Look below for the line containing "to prepare with"; from there through the line containing "valid. This equality", both lines included, please set down each line exactly and nothing else.

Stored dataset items
Start of Block

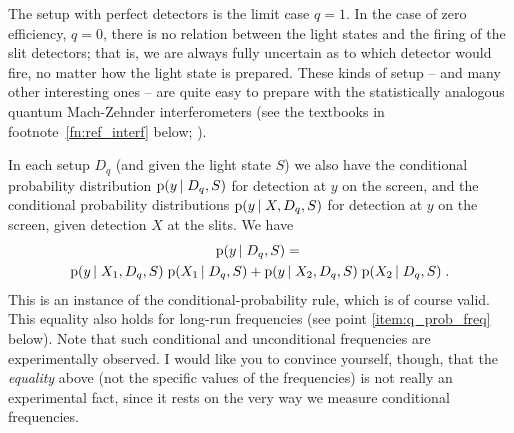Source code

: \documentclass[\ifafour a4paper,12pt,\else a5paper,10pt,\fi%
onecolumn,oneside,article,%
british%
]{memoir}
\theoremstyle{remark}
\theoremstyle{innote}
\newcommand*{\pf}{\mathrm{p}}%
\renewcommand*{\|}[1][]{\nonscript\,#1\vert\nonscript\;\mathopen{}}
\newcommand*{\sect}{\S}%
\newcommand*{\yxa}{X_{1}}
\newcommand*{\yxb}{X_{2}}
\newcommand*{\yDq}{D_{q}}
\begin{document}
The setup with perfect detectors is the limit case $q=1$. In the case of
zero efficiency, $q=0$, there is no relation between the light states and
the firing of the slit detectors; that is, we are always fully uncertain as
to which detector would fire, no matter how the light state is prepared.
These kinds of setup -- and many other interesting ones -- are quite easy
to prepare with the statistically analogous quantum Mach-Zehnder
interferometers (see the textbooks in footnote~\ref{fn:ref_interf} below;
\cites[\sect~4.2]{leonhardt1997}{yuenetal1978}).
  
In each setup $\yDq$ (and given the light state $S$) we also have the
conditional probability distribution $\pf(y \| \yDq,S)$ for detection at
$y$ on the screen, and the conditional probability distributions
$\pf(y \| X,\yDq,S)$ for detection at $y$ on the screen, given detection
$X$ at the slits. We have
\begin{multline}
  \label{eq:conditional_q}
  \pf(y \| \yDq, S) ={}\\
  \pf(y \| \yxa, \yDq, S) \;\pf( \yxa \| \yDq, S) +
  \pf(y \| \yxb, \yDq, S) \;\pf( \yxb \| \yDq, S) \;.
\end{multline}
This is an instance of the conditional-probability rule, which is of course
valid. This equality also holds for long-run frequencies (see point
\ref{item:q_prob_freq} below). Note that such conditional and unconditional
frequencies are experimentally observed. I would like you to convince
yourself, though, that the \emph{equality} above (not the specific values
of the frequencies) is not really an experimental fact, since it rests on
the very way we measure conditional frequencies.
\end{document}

End of Block
Start of Block

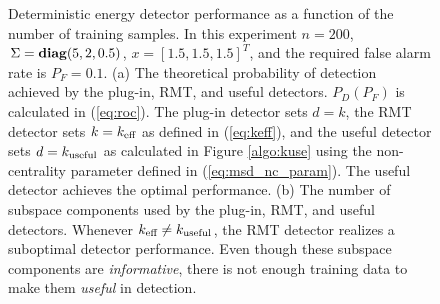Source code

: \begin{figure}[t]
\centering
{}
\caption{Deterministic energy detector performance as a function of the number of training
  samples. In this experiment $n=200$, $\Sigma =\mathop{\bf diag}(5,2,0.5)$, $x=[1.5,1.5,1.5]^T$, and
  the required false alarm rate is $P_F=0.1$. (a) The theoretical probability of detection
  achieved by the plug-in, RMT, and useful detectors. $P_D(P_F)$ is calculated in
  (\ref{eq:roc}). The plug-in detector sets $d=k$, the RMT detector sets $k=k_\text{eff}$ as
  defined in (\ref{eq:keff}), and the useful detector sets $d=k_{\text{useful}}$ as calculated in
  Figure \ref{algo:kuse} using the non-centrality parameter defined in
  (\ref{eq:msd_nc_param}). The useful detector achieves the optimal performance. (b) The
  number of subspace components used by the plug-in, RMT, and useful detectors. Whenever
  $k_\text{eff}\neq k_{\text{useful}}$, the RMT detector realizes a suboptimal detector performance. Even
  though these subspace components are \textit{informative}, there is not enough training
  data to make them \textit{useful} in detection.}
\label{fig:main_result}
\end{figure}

End of Block

Written solution >>
to prepare with the statistically analogous quantum Mach-Zehnder
interferometers (see the textbooks in footnote~\ref{fn:ref_interf} below;
\cites[\sect~4.2]{leonhardt1997}{yuenetal1978}).
  
In each setup $\yDq$ (and given the light state $S$) we also have the
conditional probability distribution $\pf(y \| \yDq,S)$ for detection at
$y$ on the screen, and the conditional probability distributions
$\pf(y \| X,\yDq,S)$ for detection at $y$ on the screen, given detection
$X$ at the slits. We have
\begin{multline}
  \label{eq:conditional_q}
  \pf(y \| \yDq, S) ={}\\
  \pf(y \| \yxa, \yDq, S) \;\pf( \yxa \| \yDq, S) +
  \pf(y \| \yxb, \yDq, S) \;\pf( \yxb \| \yDq, S) \;.
\end{multline}
This is an instance of the conditional-probability rule, which is of course
valid. This equality also holds for long-run frequencies (see point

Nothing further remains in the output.